The Immunization Agenda 2030 (IA2030) tracks new and underused vaccine introduction as an access metric, and its mid-term review calls for stronger country ownership, prioritisation, data use and tailored support in conflict-affected and resource-constrained settings; however, national launch status does not measure recurrent financing, implementation, safety or equity. We examined how recent vaccine-programme-change activity was distributed across the WHO African Region.

Methods

We conducted a descriptive country-level ecological analysis of all 47 Member States from January 2023 to June 2026. The country was the unit of analysis and contributed one cumulative, unweighted count of nationally endorsed vaccine-programme-change events. Counts were linked to Gavi eligibility, World Bank FY26 conflict-affected status (with a broader fragile and conflict-affected situation [FCS] definition examined in sensitivity analysis) and concurrent system-performance indicators, and modelled with Poisson regression using HC1 robust standard errors.

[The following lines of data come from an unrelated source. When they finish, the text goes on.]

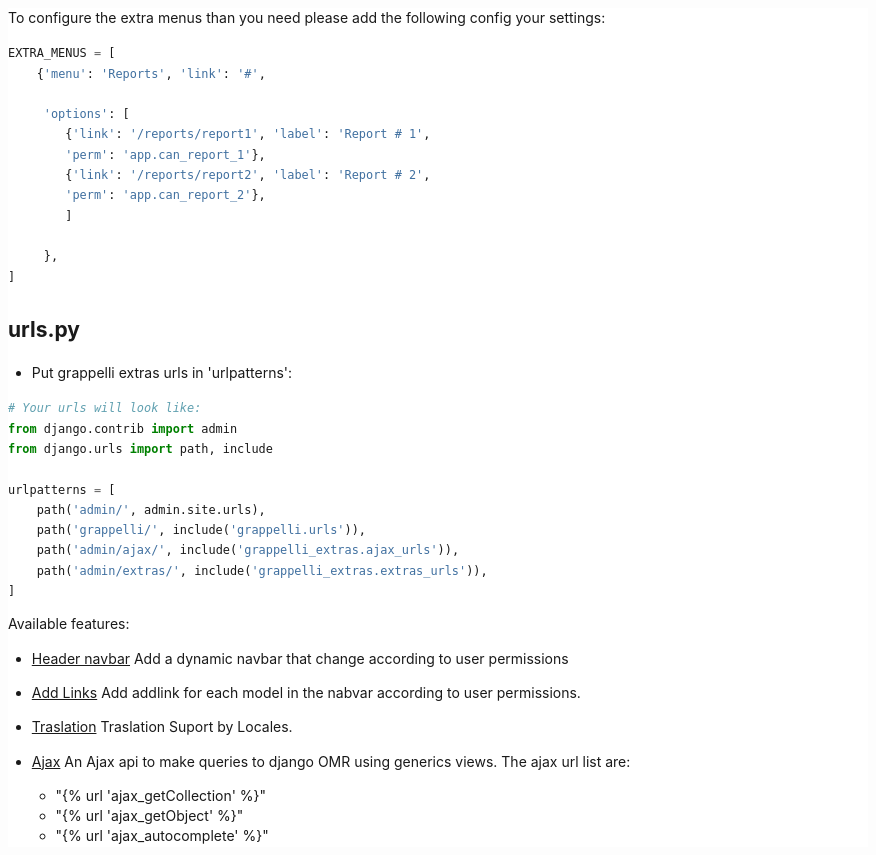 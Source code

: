 
To configure the extra menus than you need please add the following config
your settings:

```python
EXTRA_MENUS = [
    {'menu': 'Reports', 'link': '#',

     'options': [
        {'link': '/reports/report1', 'label': 'Report # 1',
        'perm': 'app.can_report_1'},
        {'link': '/reports/report2', 'label': 'Report # 2',
        'perm': 'app.can_report_2'},
        ]

     },
]
```



## urls.py

 * Put grappelli extras urls in 'urlpatterns':

```python
# Your urls will look like:
from django.contrib import admin
from django.urls import path, include

urlpatterns = [
    path('admin/', admin.site.urls),
    path('grappelli/', include('grappelli.urls')),
    path('admin/ajax/', include('grappelli_extras.ajax_urls')),
    path('admin/extras/', include('grappelli_extras.extras_urls')),
]
```


Available features:

* [Header navbar](#navbar)
Add a dynamic navbar that change according to user permissions

* [Add Links](#add-links)
Add addlink for each model in the nabvar according to user permissions.

* [Traslation](#translation)
Traslation Suport by Locales.

* [Ajax](#ajax)
An Ajax api to make queries to django OMR using generics views.
The ajax url list are:

    * "{% url 'ajax_getCollection' %}"
    * "{% url 'ajax_getObject' %}"
    * "{% url 'ajax_autocomplete' %}"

Two Expanded Programme on Immunization (EPI) manager survey waves were summarised at country level. Reporting followed STROBE and RECORD.

Results

Seventy-two events were recorded across 38 of 47 Member States: 48 new-antigen introductions, 20 dose or schedule expansions and four combination-vaccine introductions; malaria vaccines accounted for 21. Gavi-eligible conflict-affected countries averaged 2.50 events per country versus 1.27 in both comparison groups. Gavi-eligible conflict-affected status was associated with a higher count (incidence rate ratio [IRR] 1.97, 95% confidence interval [CI] 1.38–2.81; p<0.001), whereas non-Gavi status was not (IRR 1.00, 95% CI 0.54–1.87). The association was strongest for new-antigen introductions (IRR 2.36, 95% CI 1.43–3.91), attenuated but persisted after excluding malaria-vaccine events (IRR 1.77, 95% CI 1.06–2.97), and was robust to baseline introduction-opportunity adjustment (IRR 2.00). Surveys reported constraints in prioritisation, financing, 2026 preparation and post-introduction evaluation.

Conclusions

Recent vaccine-programme-change activity concentrated where Gavi eligibility, conflict-affected status and weaker concurrent system performance intersected. The association was attenuated but remained directionally consistent after excluding malaria-vaccine events, indicating that the observed Gavi–conflict pattern was not explained solely by malaria-vaccine rollout. Because the analysis was ecological and country-level, it does not establish causality. Monitoring should pair launch status with financing, implementation, safety, dose-completion, stock-continuity and equity indicators to distinguish policy adoption from sustained protection

Highlights

  • 72 programme-change events occurred in 38 of 47 Member States.

  • Activity concentrated in Gavi-eligible conflict-affected countries.

  • New antigen introductions showed the strongest gradient.

  • The gradient attenuated after excluding malaria-vaccine events.

  • Launch metrics should be paired with implementation assurance.